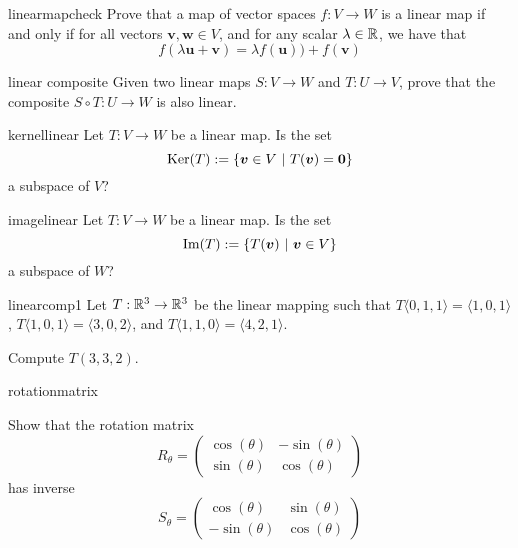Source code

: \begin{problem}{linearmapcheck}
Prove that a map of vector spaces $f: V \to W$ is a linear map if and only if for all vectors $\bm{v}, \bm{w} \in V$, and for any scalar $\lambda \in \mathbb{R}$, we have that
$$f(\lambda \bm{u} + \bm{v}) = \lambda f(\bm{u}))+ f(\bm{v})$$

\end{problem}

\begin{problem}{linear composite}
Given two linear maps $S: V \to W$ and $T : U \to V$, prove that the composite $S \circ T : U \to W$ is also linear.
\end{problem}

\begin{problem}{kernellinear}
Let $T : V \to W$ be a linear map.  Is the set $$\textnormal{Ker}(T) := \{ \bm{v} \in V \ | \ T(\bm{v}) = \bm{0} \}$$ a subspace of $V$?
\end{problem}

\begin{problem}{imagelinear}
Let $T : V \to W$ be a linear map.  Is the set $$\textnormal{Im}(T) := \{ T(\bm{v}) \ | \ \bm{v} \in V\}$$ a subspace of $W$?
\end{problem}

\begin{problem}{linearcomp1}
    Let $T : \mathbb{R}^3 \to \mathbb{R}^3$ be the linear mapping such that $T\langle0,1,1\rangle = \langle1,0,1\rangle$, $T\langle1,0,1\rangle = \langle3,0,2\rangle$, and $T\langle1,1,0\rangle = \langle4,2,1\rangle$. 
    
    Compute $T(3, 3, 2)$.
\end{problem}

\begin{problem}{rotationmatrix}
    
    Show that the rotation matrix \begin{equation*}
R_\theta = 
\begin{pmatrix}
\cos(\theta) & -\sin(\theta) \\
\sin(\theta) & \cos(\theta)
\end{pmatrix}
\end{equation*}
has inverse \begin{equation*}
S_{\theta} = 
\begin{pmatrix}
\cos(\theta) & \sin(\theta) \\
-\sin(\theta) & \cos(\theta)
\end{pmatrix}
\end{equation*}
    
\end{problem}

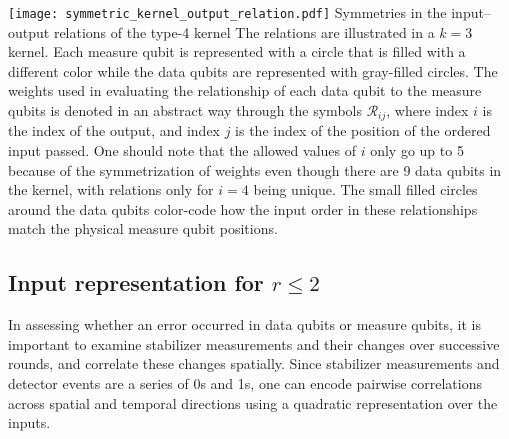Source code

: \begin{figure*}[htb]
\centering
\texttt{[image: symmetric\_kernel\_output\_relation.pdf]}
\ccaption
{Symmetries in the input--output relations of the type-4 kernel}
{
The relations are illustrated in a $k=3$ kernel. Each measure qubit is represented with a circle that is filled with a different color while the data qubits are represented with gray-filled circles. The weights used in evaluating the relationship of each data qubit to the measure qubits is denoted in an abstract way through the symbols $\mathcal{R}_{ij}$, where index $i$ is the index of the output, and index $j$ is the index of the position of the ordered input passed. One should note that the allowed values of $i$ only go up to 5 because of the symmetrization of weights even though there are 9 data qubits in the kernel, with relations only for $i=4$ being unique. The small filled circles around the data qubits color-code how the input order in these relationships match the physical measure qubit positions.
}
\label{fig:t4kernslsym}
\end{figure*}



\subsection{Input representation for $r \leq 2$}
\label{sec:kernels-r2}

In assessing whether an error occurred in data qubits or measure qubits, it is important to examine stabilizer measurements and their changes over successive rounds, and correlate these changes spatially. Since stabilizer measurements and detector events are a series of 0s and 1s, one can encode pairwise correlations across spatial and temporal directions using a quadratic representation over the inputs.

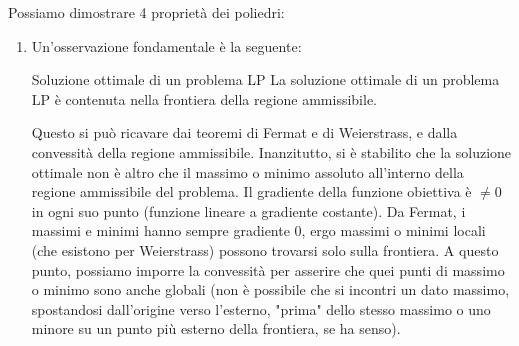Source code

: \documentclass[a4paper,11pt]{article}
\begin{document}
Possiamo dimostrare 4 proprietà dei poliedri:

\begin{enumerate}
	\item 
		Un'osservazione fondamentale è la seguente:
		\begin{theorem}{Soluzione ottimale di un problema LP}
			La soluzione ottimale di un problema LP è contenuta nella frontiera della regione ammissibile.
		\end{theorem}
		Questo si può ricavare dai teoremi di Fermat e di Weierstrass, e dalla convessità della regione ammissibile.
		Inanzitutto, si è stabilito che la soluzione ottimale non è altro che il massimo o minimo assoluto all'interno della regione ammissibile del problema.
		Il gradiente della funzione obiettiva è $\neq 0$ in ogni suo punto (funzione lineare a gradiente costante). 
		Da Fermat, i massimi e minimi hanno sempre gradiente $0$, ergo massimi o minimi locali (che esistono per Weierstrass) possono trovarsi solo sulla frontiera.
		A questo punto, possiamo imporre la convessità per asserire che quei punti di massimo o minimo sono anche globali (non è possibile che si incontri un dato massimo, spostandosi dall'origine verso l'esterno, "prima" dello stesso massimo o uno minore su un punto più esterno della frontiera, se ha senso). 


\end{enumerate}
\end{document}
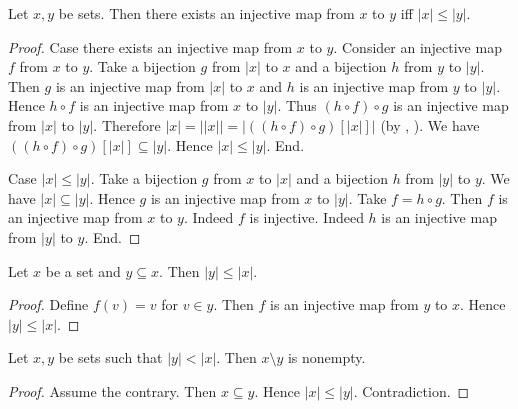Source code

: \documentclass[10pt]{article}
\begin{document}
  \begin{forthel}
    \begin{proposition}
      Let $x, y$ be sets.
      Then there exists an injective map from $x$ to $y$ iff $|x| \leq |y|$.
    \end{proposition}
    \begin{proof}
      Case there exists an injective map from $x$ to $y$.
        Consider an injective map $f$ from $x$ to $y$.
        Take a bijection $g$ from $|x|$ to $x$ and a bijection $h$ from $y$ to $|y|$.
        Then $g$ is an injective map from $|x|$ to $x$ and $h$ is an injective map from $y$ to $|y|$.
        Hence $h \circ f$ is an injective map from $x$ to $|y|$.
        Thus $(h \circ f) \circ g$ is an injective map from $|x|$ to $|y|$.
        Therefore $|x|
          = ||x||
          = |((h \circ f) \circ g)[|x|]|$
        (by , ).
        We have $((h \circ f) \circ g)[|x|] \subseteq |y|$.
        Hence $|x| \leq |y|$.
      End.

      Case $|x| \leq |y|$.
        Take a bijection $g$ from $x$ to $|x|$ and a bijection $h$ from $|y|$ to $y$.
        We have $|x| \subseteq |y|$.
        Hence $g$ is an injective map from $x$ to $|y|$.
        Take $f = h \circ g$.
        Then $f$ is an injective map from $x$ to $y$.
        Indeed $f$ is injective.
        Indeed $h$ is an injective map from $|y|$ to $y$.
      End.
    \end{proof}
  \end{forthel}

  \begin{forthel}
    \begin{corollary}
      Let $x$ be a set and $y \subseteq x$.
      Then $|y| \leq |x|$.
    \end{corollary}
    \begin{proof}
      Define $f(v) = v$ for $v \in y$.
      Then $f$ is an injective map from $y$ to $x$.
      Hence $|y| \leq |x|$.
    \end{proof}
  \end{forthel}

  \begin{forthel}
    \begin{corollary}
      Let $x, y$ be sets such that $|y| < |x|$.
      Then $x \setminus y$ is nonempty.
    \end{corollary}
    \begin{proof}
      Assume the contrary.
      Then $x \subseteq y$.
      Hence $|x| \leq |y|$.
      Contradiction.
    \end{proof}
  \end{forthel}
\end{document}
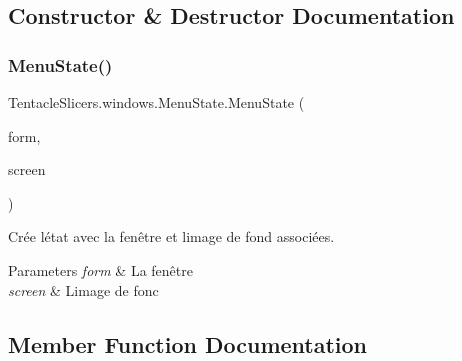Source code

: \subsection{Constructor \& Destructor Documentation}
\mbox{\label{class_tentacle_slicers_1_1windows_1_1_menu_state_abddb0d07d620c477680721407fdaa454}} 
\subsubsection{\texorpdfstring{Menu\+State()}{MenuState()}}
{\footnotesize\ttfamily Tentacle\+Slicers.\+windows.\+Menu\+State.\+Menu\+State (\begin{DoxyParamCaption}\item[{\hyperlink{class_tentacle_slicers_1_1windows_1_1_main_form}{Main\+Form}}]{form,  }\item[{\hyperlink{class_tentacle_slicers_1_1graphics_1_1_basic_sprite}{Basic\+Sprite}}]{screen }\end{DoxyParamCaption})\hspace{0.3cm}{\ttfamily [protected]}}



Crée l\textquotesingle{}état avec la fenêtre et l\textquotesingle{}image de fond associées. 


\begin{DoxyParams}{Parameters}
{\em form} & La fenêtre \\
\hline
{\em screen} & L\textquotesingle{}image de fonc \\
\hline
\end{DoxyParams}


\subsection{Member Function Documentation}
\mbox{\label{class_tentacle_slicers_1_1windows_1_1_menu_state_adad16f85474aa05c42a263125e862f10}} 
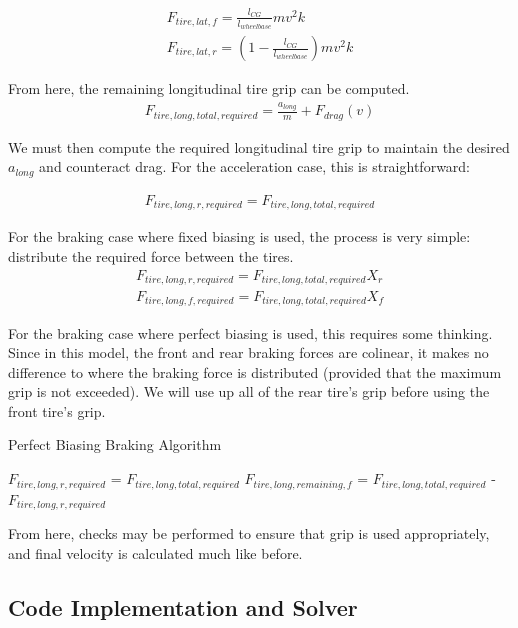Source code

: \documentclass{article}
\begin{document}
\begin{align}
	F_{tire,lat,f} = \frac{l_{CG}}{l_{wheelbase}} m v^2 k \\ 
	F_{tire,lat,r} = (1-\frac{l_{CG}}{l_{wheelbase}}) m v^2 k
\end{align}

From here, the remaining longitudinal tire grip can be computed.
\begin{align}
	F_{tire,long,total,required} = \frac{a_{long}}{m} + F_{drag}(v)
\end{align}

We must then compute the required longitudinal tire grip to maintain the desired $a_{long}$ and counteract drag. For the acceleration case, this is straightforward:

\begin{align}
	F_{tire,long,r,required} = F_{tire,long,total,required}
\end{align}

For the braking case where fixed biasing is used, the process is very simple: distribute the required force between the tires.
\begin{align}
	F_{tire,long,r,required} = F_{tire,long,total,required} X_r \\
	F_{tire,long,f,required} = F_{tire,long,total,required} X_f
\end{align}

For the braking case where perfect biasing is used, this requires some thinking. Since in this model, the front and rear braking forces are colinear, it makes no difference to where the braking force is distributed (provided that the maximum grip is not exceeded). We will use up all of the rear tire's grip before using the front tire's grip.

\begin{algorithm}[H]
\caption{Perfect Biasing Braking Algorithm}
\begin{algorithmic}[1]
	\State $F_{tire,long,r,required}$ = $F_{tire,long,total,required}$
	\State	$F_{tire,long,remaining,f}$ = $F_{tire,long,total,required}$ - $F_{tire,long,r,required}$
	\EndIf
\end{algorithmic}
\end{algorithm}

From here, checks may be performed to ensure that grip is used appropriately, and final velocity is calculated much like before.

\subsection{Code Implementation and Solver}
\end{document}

** TASK DIRECTIONS **
The result should be the lines from the line with "From here, checks" to the last line of the material, returned exactly and without any other line.

** RESPONSE **
From here, checks may be performed to ensure that grip is used appropriately, and final velocity is calculated much like before.

\subsection{Code Implementation and Solver}
\end{document}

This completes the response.